ARCHAEOLOGISTS were called in when a worker stumbled across a number of strange artefacts in Africa, leading to what may be one of the most significant shipwrecks ever found.
More than a century ago, a German treasure hunter found a diamond in the Namibian Desert, in an area that came to be known as the Sperrgebiet or “forbidden territory”. De Beers – an international company that specialises in mining hunting – and the Namibian government took control of the area in what became a famously off-limits zone near the mouth of the Orange River. But one worker discovered something far more valuable than diamonds during his shift, uncovering treasure that had been missing for nearly half a millennia.
At a loss over what the pieces of metal, wood and pipes were doing there, he called in archaeologists
Dieter Noli remembers first surveying the scene and spotting a 500-year-old musket and elephant tusks.
He said in 2016: “It just looked like a disturbed beach, but lying on it were bits and pieces.
“I thought ‘Oh, no no, this is definitely a shipwreck.’”
After excavating the area, archaeologists uncovered what they think might be one of the most significant shipwrecks ever found.
Though they are unable to unequivocally prove it, evidence suggests the vessel is The Bom Jesus (The Good Jesus), a Portuguese ship on its way to India that never made its way beyond the Southern Atlantic.

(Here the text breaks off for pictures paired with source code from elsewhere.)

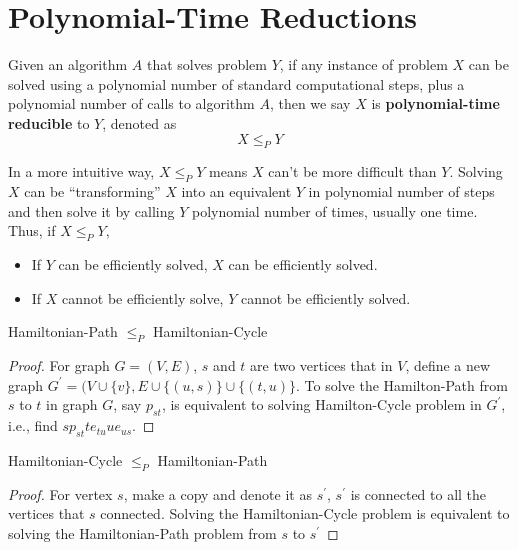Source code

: 			\section{Polynomial-Time Reductions}
				\begin{definition}
					Given an algorithm $A$ that solves problem $Y$, if any instance of problem $X$ can be solved using a polynomial number of standard computational steps, plus a polynomial number of calls to algorithm $A$, then we say $X$ is \textbf{polynomial-time reducible} to $Y$, denoted as 
					\begin{equation}
						X \le_P Y
					\end{equation}
				\end{definition}

				In a more intuitive way, $X \le_P Y$ means $X$ can't be more difficult than $Y$. Solving $X$ can be ``transforming'' $X$ into an equivalent $Y$ in polynomial number of steps and then solve it by calling $Y$ polynomial number of times, usually one time. Thus, if $X \le_P Y$,
				\begin{itemize}
					\item If $Y$ can be efficiently solved, $X$ can be efficiently solved.
					\item If $X$ cannot be efficiently solve, $Y$ cannot be efficiently solved.
				\end{itemize}


				\begin{lemma}
					Hamiltonian-Path $\le_P$ Hamiltonian-Cycle
				\end{lemma}
				\begin{proof}
					For graph $G = (V, E)$, $s$ and $t$ are two vertices that in $V$, define a new graph $G^\prime = (V \cup \{v\}, E \cup \{(u, s)\} \cup \{(t, u)\}$. To solve the Hamilton-Path from $s$ to $t$ in graph $G$, say $p_{st}$, is equivalent to solving Hamilton-Cycle problem in $G^\prime$, i.e., find $sp_{st}te_{tu}ue_{us}$.
				\end{proof}

				\begin{lemma}
					Hamiltonian-Cycle $\le_P$ Hamiltonian-Path
				\end{lemma}

				\begin{proof}
					For vertex $s$, make a copy and denote it as $s^\prime$, $s^\prime$ is connected to all the vertices that $s$ connected. Solving the Hamiltonian-Cycle problem is equivalent to solving the Hamiltonian-Path problem from $s$ to $s^\prime$
				\end{proof}

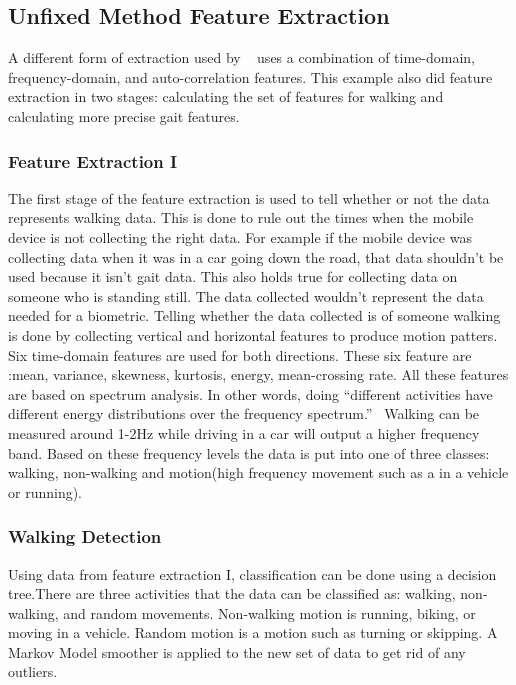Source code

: \documentclass{sig-alternate}
\begin{document}
\subsection{Unfixed Method Feature Extraction}
	A different form of extraction used by ~\cite{Lu:2014} uses a combination of time-domain, frequency-domain, and auto-correlation features. This example also did feature extraction in two stages: calculating the set of features for walking and calculating more precise gait features. 
\subsubsection{Feature Extraction I}
	The first stage of the feature extraction is used to tell whether or not the data represents walking data. This is done to rule out the times when the mobile device is not collecting the right data. For example if the mobile device was collecting data when it was in a car going down the road, that data shouldn't be used because it isn't gait data. This also holds true for collecting data on someone who is standing still. The data collected wouldn't represent the data needed for a biometric. Telling whether the data collected is of someone walking is done by collecting vertical and horizontal features to produce motion patters. Six time-domain features are used for both directions. These six feature are :mean, variance, skewness, kurtosis, energy, mean-crossing rate. All these features are based on spectrum analysis. In other words, doing ``different activities have different energy distributions over the frequency spectrum.''~\cite{Lu:2014} Walking can be measured around 1-2Hz while driving in a car will output a higher frequency band. Based on these frequency levels the data is put into one of three classes: walking, non-walking and motion(high frequency movement such as a in a vehicle or running).~\cite{Muaaz:2013}
\subsubsection{Walking Detection}
	Using data from feature extraction I, classification can be done using a decision tree.There are three activities that the data can be classified as: walking, non-walking, and random movements. Non-walking motion is running, biking, or moving in a vehicle. Random motion is a motion such as turning or skipping. A Markov Model smoother is applied to the new set of data to get rid of any outliers. 
\end{document}
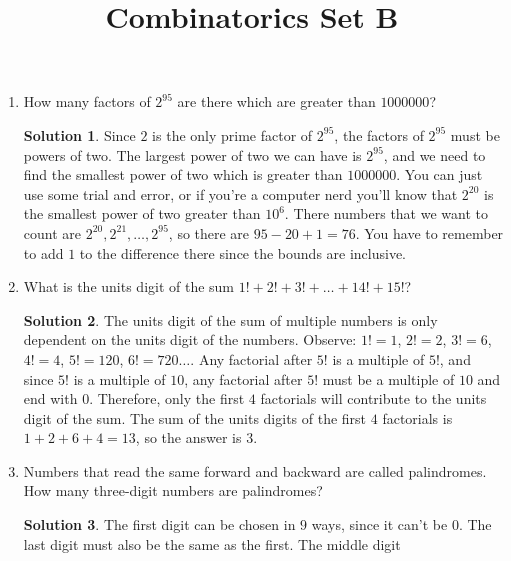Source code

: \documentclass{article}
\title{Combinatorics Set B}
\author{}
\date{}
\theoremstyle{definition}
\newtheorem*{solution}{Solution}
\begin{document}
\maketitle

\begin{multicols}{2}
    \begin{enumerate}
        \item How many factors of $2^{95}$ are there which are greater than 
            $\num{1000000}$?
            \begin{solution}
                Since $2$ is the only prime factor of $2^{95}$, the factors of 
                $2^{95}$ must be powers of two. The largest power of two we can have 
                is $2^{95}$, and we need to find the smallest power of two which is 
                greater than $\num{1000000}$. You can just use some trial and error, 
                or if you're a computer nerd you'll know that $2^{20}$ is the 
                smallest power of two greater than $10^6$. There numbers that we 
                want to count are $2^{20}, 2^{21}, \dots, 2^{95}$, so there are $95 
                - 20 + 1 = 76$. You have to remember to add $1$ to the difference 
                there since the bounds are inclusive.
            \end{solution}
        \item What is the units digit of the sum $1! + 2! + 3! + \dots + 14! + 15!$?
            \begin{solution}
                The units digit of the sum of multiple numbers is only dependent on 
                the units digit of the numbers. Observe: $1! = 1$, $2! = 2$, $3! = 
                6$, $4! = 4$, $5! = 120$, $6! = 720 \dots$. Any factorial after $5!$ 
                is a multiple of $5!$, and since $5!$ is a multiple of $10$, any 
                factorial after $5!$ must be a multiple of $10$ and end with $0$. 
                Therefore, only the first $4$ factorials will contribute to the 
                units digit of the sum. The sum of the units digits of the first $4$ 
                factorials is $1 + 2 + 6 + 4 = 13$, so the answer is $3$.
            \end{solution}
        \item Numbers that read the same forward and backward are called 
            palindromes. How many three-digit numbers are palindromes?
            \begin{solution}
                The first digit can be chosen in $9$ ways, since it can't be $0$. 
                The last digit must also be the same as the first. The middle digit 

\end{solution}
\end{enumerate}
\end{multicols}
\end{document}
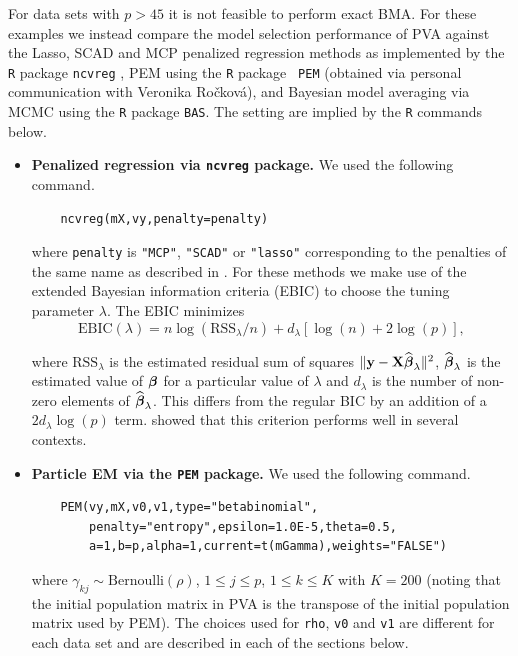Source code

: For data sets with $p>45$ it is not feasible to perform exact BMA.  For these
examples we instead compare the model selection performance of PVA against the
Lasso, SCAD and MCP penalized regression methods as implemented by the {\tt R}
package {\tt ncvreg} \citep{Breheny2011}, PEM using the {\tt R} package {\tt
PEM} (obtained via personal communication with Veronika Ro\v{c}kov\'a), and
Bayesian model averaging via MCMC using the {\tt R} package {\tt BAS}.  The
setting are implied by the {\tt R} commands below.
\begin{itemize}

    \item {\bf Penalized regression via {\tt ncvreg} package.} We used the
        following command.
\begin{verbatim}
    ncvreg(mX,vy,penalty=penalty)
\end{verbatim}

    \noindent where {\tt penalty} is {\tt "MCP"}, {\tt "SCAD"} or {\tt "lasso"}
    corresponding to the penalties of the same name as described in
    \cite{Breheny2011}.  For these methods we make use of the extended Bayesian
    information criteria (EBIC) \citep{Chen2008} to choose the tuning parameter
    $\lambda$. The EBIC minimizes
    $$
    \mbox{EBIC}(\lambda) = n\log(\mbox{RSS}_\lambda/n) + d_\lambda
    \left[ \log(n) + 2\log(p) \right],
    $$
    
    \noindent where $\mbox{RSS}_\lambda$ is the estimated residual sum of
    squares $\|{\bf y} - {\bf X}\widehat{{\boldsymbol \beta}}_\lambda\|^2$,
    $\widehat{{\boldsymbol \beta}}_\lambda$ is the estimated value of ${\boldsymbol \beta}$ for a
    particular value of $\lambda$ and $d_\lambda$ is the number of non-zero
    elements of $\widehat{{\boldsymbol \beta}}_\lambda$.  This differs from the regular BIC
    by an addition of a $2 d_\lambda \log(p)$ term.  \cite{Wang2007} showed
    that this criterion performs well in several contexts.
	
    \item {\bf Particle EM via the {\tt PEM} package.} We used the following
        command.
	\begin{verbatim}
	PEM(vy,mX,v0,v1,type="betabinomial", 
		penalty="entropy",epsilon=1.0E-5,theta=0.5, 
		a=1,b=p,alpha=1,current=t(mGamma),weights="FALSE")
	\end{verbatim}
	
    \noindent where $\gamma_{kj} \sim \mbox{Bernoulli}(\rho)$, $1\le j\le p$,
    $1\le k\le K$ with $K=200$ (noting that the initial population matrix in
    PVA is the transpose of the initial population matrix used by PEM). The
    choices used for {\tt rho}, {\tt v0} and {\tt v1} are different for each
    data set and are described in each of the sections below.
	

\end{itemize}
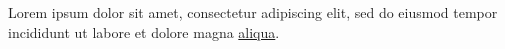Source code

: Lorem ipsum dolor sit amet, consectetur adipiscing elit, sed do eiusmod tempor incididunt ut labore et dolore magna \href{https://example.com}{aliqua}.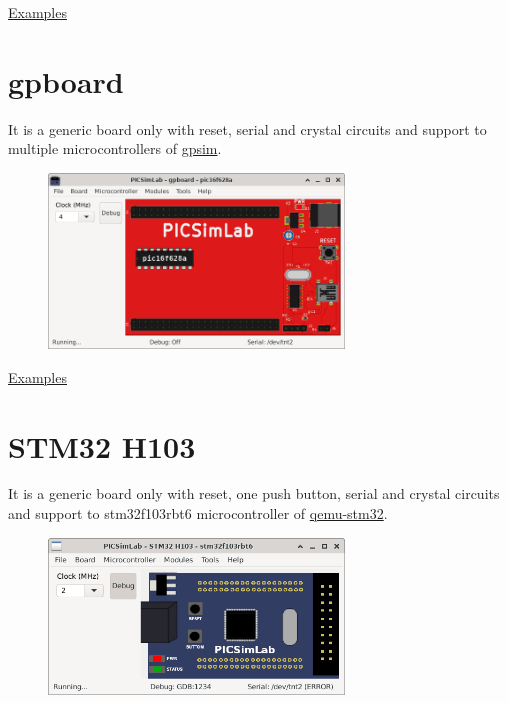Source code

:\href{https://lcgamboa.github.io/picsimlab_examples/examples/examples_index_exp.html\#board_uCboard}{Examples}

\section{gpboard}

It is a generic board only with reset, serial and crystal circuits and support to multiple microcontrollers 
of \href{http://gpsim.sourceforge.net/}{gpsim}.

\begin{figure}[H]
\center
\includegraphics[width=0.7\textwidth]{img/gpboard.png} 
\end{figure} 

\href{https://lcgamboa.github.io/picsimlab_examples/examples/examples_index_exp.html\#board_gpboard}{Examples}


\section{STM32 H103}

It is a generic board only with reset, one push button, serial and crystal circuits and support to stm32f103rbt6 microcontroller of 
\href{https://beckus.github.io/qemu_stm32/}{qemu-stm32}.

\begin{figure}[H]
\center
\includegraphics[width=0.7\textwidth]{img/STM32_H103.png} 
\end{figure}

Loaded with thousands of mint condition, pure gold coins from Spain and Portugal, historians dated the ship to between 1525 and 1538.
Cargo on the vessel, including a chest filled with coins, matches that on The Bom Jesus, as detailed in a rare 16th-century book ‘Memorias Das Armadas,’ which lists the vessel as lost.
Mr Noli added: “We figured out the ship came in, it hit a rock and it leaned over.
“The superstructure started breaking up and the chest with the coins was in the captain’s cabin, and it broke free and fell to the bottom of the sea intact.
“In breaking up, a very heavy part of the side of the ship fell on that chest and bent some of the coins.
“You can see the force by which the chest was hit, but it also protected the chest.”
Also among the haul of gold, tin and ivory were 44,000 pounds of copper ingots, which according to marine archaeologist Bruno Werz, could have been key to the ship’s preservation.
He said: “Wooden remains would normally have been eaten by organisms.